What is being asked
Go through the data and say how many lines include the string "frac"; return only the figure.

Items from a dataset:

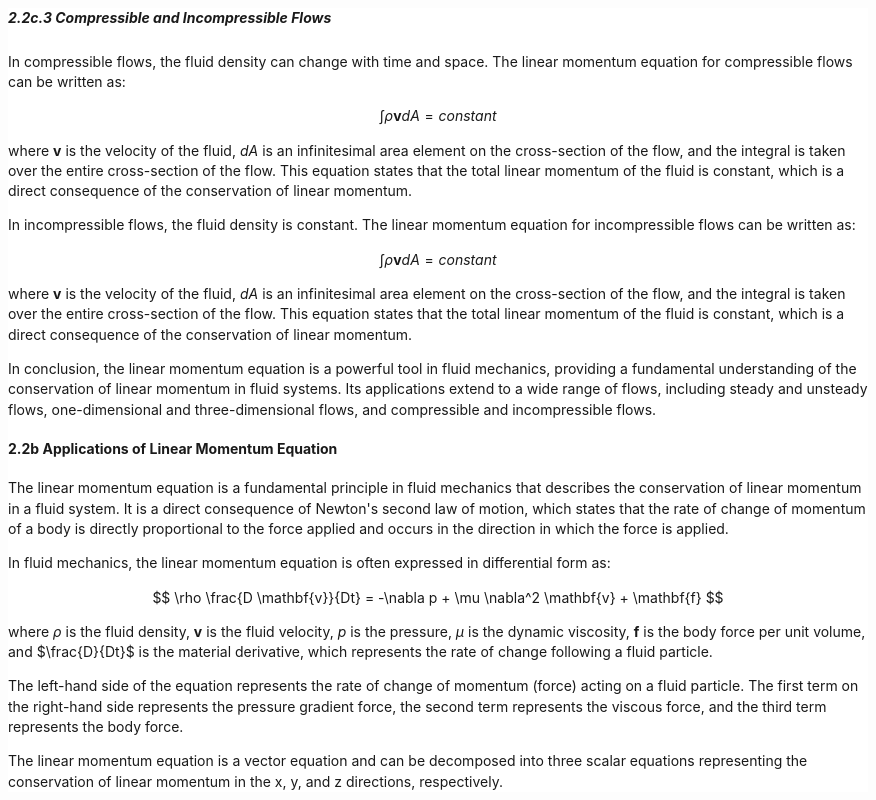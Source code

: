 ##### 2.2c.3 Compressible and Incompressible Flows

In compressible flows, the fluid density can change with time and space. The linear momentum equation for compressible flows can be written as:

$$
\int \rho \mathbf{v} dA = constant
$$

where $\mathbf{v}$ is the velocity of the fluid, $dA$ is an infinitesimal area element on the cross-section of the flow, and the integral is taken over the entire cross-section of the flow. This equation states that the total linear momentum of the fluid is constant, which is a direct consequence of the conservation of linear momentum.

In incompressible flows, the fluid density is constant. The linear momentum equation for incompressible flows can be written as:

$$
\int \rho \mathbf{v} dA = constant
$$

where $\mathbf{v}$ is the velocity of the fluid, $dA$ is an infinitesimal area element on the cross-section of the flow, and the integral is taken over the entire cross-section of the flow. This equation states that the total linear momentum of the fluid is constant, which is a direct consequence of the conservation of linear momentum.

In conclusion, the linear momentum equation is a powerful tool in fluid mechanics, providing a fundamental understanding of the conservation of linear momentum in fluid systems. Its applications extend to a wide range of flows, including steady and unsteady flows, one-dimensional and three-dimensional flows, and compressible and incompressible flows.




#### 2.2b Applications of Linear Momentum Equation

The linear momentum equation is a fundamental principle in fluid mechanics that describes the conservation of linear momentum in a fluid system. It is a direct consequence of Newton's second law of motion, which states that the rate of change of momentum of a body is directly proportional to the force applied and occurs in the direction in which the force is applied.

In fluid mechanics, the linear momentum equation is often expressed in differential form as:

$$
\rho \frac{D \mathbf{v}}{Dt} = -\nabla p + \mu \nabla^2 \mathbf{v} + \mathbf{f}
$$

where $\rho$ is the fluid density, $\mathbf{v}$ is the fluid velocity, $p$ is the pressure, $\mu$ is the dynamic viscosity, $\mathbf{f}$ is the body force per unit volume, and $\frac{D}{Dt}$ is the material derivative, which represents the rate of change following a fluid particle.

The left-hand side of the equation represents the rate of change of momentum (force) acting on a fluid particle. The first term on the right-hand side represents the pressure gradient force, the second term represents the viscous force, and the third term represents the body force.

The linear momentum equation is a vector equation and can be decomposed into three scalar equations representing the conservation of linear momentum in the x, y, and z directions, respectively.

Solution
2